(Saved data entries)
===============
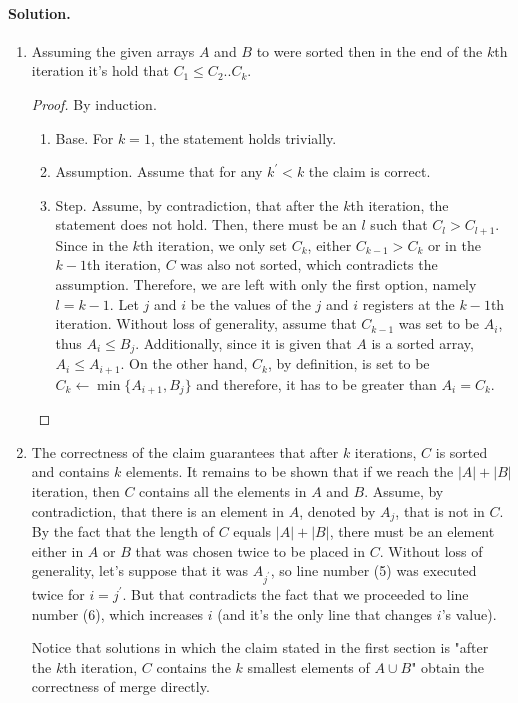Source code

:   \paragraph{Solution.}  
  \begin{enumerate}
    \item \begin{claim}
        Assuming the given arrays $A$ and $B$ to  were sorted then in the end of the $k$th iteration it's hold that $C_{1}\le C_{2} .. C_{k}$. 
      \end{claim}
      \begin{proof}
        By induction.\begin{enumerate}
          \item Base. For $k=1$, the statement holds trivially.
          \item Assumption. Assume that for any $k^{\prime} < k$ the claim is correct. 
          \item Step. Assume, by contradiction, that after the $k$th iteration, the statement does not hold. Then, there must be an $l$ such that $C_{l} > C_{l+1}$. Since in the $k$th iteration, we only set $C_{k}$, either $C_{k-1} > C_{k}$ or in the $k-1$th iteration, $C$ was also not sorted, which contradicts the assumption. Therefore, we are left with only the first option, namely $l = k-1$. Let $j$ and $i$ be the values of the $j$ and $i$ registers at the $k-1$th iteration. Without loss of generality, assume that $C_{k-1}$ was set to be $A_{i}$, thus $A_{i} \le B_{j}$. Additionally, since it is given that $A$ is a sorted array, $A_{i} \le A_{i+1}$. On the other hand, $C_{k}$, by definition, is set to be $C_{k} \leftarrow \min \{ A_{i+1}, B_{j} \}$ and therefore, it has to be greater than $A_{i} = C_{k}$.
        \end{enumerate}
      \end{proof}
    \item The correctness of the claim guarantees that after $k$ iterations, $C$ is sorted and contains $k$ elements. It remains to be shown that if we reach the $|A|+|B|$ iteration, then $C$ contains all the elements in $A$ and $B$. Assume, by contradiction, that there is an element in $A$, denoted by $A_{j}$, that is not in $C$. By the fact that the length of $C$ equals $|A| + |B|$, there must be an element either in $A$ or $B$ that was chosen twice to be placed in $C$. Without loss of generality, let's suppose that it was $A_{j^{\prime}}$, so line number (5) was executed twice for $i = j^{\prime}$. But that contradicts the fact that we proceeded to line number (6), which increases $i$ (and it's the only line that changes $i$'s value).

      
Notice that solutions in which the claim stated in the first section is "after the $k$th iteration, $C$ contains the $k$ smallest elements of $A\cup B$" obtain the correctness of merge directly.
\end{enumerate}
===============
ABOUT THIS TASK. Repeat the records word for word and drop any pictures.

SOLVED PROBLEM.
Source code

:   \paragraph{Solution.}  
  \begin{enumerate}
    \item \begin{claim}
        Assuming the given arrays $A$ and $B$ to  were sorted then in the end of the $k$th iteration it's hold that $C_{1}\le C_{2} .. C_{k}$. 
      \end{claim}
      \begin{proof}
        By induction.\begin{enumerate}
          \item Base. For $k=1$, the statement holds trivially.
          \item Assumption. Assume that for any $k^{\prime} < k$ the claim is correct. 
          \item Step. Assume, by contradiction, that after the $k$th iteration, the statement does not hold. Then, there must be an $l$ such that $C_{l} > C_{l+1}$. Since in the $k$th iteration, we only set $C_{k}$, either $C_{k-1} > C_{k}$ or in the $k-1$th iteration, $C$ was also not sorted, which contradicts the assumption. Therefore, we are left with only the first option, namely $l = k-1$. Let $j$ and $i$ be the values of the $j$ and $i$ registers at the $k-1$th iteration. Without loss of generality, assume that $C_{k-1}$ was set to be $A_{i}$, thus $A_{i} \le B_{j}$. Additionally, since it is given that $A$ is a sorted array, $A_{i} \le A_{i+1}$. On the other hand, $C_{k}$, by definition, is set to be $C_{k} \leftarrow \min \{ A_{i+1}, B_{j} \}$ and therefore, it has to be greater than $A_{i} = C_{k}$.
        \end{enumerate}
      \end{proof}
    \item The correctness of the claim guarantees that after $k$ iterations, $C$ is sorted and contains $k$ elements. It remains to be shown that if we reach the $|A|+|B|$ iteration, then $C$ contains all the elements in $A$ and $B$. Assume, by contradiction, that there is an element in $A$, denoted by $A_{j}$, that is not in $C$. By the fact that the length of $C$ equals $|A| + |B|$, there must be an element either in $A$ or $B$ that was chosen twice to be placed in $C$. Without loss of generality, let's suppose that it was $A_{j^{\prime}}$, so line number (5) was executed twice for $i = j^{\prime}$. But that contradicts the fact that we proceeded to line number (6), which increases $i$ (and it's the only line that changes $i$'s value).

      
Notice that solutions in which the claim stated in the first section is "after the $k$th iteration, $C$ contains the $k$ smallest elements of $A\cup B$" obtain the correctness of merge directly.
\end{enumerate}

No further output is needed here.